Daarom kan de rechter straks gedragsbeïnvloedende voorwaarden en vrijheidsbeperkingen opleggen en beslist hij elke vijf jaar of de maatregel moet worden verlengd. De totale duur is niet gebonden aan een maximum. Het gaat bijvoorbeeld om consumptieverbod van drugs of alcohol, een verplichte behandeling door een deskundige of?zorginstelling, of een verbod om vrijwilligerswerk te verrichten. Met het laatste wil Teeven voorkomen dat deze categorie delinquenten terechtkomt bij organisaties op het gebied van kinderverzorging en –opvang of van kwetsbare groepen, zoals ouderen of daklozen.
Daarnaast is een gebiedsverbod of meldplicht mogelijk, maar ook een verhuisplicht of een vestigingsverbod voor een bepaald gebied. Bijvoorbeeld als het slachtoffer in de buurt van de dader woont. Een reisverbod zal vooral nuttig kunnen zijn bij zedendelinquenten die zich schuldig hebben gemaakt aan mensenhandel of sekstoerisme in het buitenland.

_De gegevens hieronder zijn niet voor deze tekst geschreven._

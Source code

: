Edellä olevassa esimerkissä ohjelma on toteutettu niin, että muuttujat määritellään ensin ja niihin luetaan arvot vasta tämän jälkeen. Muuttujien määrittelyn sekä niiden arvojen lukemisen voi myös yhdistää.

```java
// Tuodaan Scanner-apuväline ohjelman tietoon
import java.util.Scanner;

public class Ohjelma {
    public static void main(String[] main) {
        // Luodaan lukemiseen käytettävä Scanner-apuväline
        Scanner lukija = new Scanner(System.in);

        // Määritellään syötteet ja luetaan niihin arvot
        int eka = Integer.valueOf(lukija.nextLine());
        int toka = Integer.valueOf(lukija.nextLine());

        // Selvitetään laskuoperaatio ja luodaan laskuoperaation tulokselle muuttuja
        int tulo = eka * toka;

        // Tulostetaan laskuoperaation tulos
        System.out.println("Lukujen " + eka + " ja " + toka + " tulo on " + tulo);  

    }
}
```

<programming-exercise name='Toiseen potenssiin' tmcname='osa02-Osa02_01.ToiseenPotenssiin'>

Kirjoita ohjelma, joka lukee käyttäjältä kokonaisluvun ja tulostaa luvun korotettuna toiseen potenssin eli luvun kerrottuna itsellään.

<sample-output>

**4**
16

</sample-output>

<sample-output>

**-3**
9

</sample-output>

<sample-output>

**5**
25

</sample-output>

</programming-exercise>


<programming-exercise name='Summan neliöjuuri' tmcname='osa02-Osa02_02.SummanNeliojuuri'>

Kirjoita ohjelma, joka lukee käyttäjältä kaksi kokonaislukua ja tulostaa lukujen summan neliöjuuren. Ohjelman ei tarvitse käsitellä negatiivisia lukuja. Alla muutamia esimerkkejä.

Analyses door het WODC van de recidive van zedendelinquenten tot 18 jaar na uitstroom laten zien dat bij uitgestroomde tbs-gestelden het percentage recidivisten met een zeer ernstig delict (ongeacht of het een zeden- of een niet-zedendelict betreft) over de tijd toeneemt. Deze toename is sterker bij zedendelinquenten dan bij niet-zedendelinquenten. Onder zedendelinquenten is het percentage recidivisten met een zeer ernstig delict drie jaar na uitstroom 10,1%, 20,5% na 9 jaar en 30,5% na 18 jaar uitstroom uit de tbs. Ook bij niet-zedendelinquenten neemt het percentage recidivisten met een zeer ernstig delict toe over de tijd (na drie jaar is dit 9,5%, na 9 jaar 16,1% en na 18 jaar 20,5%). Hieruit blijkt ook het belang van de maatregelen om de toezichttermijnen te verlengen.
Verder wil de bewindsman dat de proeftijd bij voorwaardelijke invrijheidsstelling in alle gevallen minimaal één jaar wordt en met maximaal twee jaar kan worden verlengd, als het gedrag van de veroordeelde daar aanleiding toe geeft. Daarmee kan ook bij gevangenisstraffen korter dan twee jaar beter gewerkt worden aan gedragsverandering met behulp van bijzondere voorwaarden en kan justitie beter reageren op problemen bij naleving van de voorwaarden. Het kan wenselijk zijn om de veroordeelde bijvoorbeeld een behandeling of deelname aan een gedragsinterventie te laten voortzetten.